Attract More Clients!

It's a known fact that over 90% of startups fail. For founders struggling to get to that elusive 10%, being liked is one thing that's not kept in consideration. Popularity contests, it seems, don't end in high school. So being likeable is essential. If one has a likeable business as part of your startup growth strategy, he already has a leg up on the competition. Successful people usually aren't just brilliant but also socially skilled. Numerous studies have supported this, and being famous isn't just suitable for the individual; it's a business strategy. It's not only potential clients who want to work with a likeable business. Investors want to like their investments, too. Taizo Son, in an interview with CNBC, prefers to focus on the founder rather than the company. My criteria to invest are the founders. So, I won't check any business plans, any economic projections, spreadsheets; but (instead) I focus on the founder's mindset (and) passion. While corporations have picked up on this and have been adopting campaigns to bolster their images, it might seem complicated for a startup with limited funds to do the same.
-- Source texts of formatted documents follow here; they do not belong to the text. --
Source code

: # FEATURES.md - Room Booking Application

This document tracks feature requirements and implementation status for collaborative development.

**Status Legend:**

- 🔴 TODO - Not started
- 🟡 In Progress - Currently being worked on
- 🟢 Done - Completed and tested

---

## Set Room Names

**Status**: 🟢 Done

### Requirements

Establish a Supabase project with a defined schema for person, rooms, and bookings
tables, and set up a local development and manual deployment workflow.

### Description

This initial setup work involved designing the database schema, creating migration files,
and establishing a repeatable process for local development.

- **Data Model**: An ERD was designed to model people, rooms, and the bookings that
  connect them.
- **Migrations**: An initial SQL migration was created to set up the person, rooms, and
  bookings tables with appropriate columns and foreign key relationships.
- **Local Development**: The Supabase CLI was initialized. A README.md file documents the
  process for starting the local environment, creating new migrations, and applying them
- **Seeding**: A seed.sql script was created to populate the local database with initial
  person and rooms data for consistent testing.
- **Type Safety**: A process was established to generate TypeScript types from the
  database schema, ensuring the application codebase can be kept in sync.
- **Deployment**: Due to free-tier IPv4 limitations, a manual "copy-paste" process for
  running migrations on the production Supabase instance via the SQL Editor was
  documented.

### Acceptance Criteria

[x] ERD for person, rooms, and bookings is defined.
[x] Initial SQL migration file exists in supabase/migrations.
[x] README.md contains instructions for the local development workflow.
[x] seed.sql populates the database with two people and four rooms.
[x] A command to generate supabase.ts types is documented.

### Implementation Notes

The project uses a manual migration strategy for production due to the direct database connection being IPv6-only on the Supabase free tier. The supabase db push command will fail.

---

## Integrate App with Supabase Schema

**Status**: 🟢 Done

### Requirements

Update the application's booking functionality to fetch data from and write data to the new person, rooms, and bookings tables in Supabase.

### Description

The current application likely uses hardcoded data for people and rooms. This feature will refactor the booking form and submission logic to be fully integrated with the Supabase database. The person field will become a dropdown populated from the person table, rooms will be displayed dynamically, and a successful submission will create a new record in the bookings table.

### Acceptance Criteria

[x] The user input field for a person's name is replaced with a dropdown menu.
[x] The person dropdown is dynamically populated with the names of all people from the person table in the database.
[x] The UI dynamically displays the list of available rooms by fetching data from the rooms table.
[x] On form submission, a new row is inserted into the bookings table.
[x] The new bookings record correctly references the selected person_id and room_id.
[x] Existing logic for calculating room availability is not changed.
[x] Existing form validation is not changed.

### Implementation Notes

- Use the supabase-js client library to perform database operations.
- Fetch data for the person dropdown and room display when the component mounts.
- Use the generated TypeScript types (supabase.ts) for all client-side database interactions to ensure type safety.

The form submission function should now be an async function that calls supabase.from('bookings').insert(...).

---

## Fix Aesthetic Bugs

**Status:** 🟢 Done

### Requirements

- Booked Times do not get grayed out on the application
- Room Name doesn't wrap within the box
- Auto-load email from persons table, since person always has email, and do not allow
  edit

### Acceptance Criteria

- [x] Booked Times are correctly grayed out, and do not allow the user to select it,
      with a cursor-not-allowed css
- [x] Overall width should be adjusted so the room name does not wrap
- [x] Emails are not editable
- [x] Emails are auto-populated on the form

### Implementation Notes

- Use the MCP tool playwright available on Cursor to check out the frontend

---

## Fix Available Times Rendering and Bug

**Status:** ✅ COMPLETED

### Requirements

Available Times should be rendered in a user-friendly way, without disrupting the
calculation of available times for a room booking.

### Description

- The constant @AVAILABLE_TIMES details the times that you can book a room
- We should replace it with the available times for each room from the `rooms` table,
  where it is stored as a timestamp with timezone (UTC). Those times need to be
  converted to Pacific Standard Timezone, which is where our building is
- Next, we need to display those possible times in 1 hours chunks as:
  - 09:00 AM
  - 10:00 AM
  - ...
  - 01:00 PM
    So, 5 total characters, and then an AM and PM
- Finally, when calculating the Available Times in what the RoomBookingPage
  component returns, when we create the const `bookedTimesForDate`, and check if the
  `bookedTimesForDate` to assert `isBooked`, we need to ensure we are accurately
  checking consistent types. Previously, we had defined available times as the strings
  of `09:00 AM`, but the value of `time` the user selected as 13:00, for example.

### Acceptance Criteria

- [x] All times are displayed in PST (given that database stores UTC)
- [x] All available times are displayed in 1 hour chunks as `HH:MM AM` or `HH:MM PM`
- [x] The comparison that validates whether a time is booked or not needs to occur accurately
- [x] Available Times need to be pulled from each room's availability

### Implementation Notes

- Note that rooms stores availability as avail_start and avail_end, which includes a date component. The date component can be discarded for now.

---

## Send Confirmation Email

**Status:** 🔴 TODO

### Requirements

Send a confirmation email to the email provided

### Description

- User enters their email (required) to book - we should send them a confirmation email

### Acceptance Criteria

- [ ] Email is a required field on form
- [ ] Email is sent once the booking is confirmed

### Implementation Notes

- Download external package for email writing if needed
Startups should remember that one does not have to rival Gilead by donating $2 million to the Liver Foundation per year or Walmart's $100 million for retail workers' economic mobility. If someone has a startup on a budget, he/she can start by: -Creating a fundraiser led by employees to benefit a local non-profit -Encouraging volunteering as a team, perhaps instead of a few hours worked per month or one week per year Creating a fundraiser is far from new, but it has stood the test of time because it makes people feel good and valuable. Having your employees help in this endeavour, instead of just giving funds to a non-profit of your choosing, offers the whole company meaning. As a bonus, it boosts the startup's "heart" quotient from an outside perspective.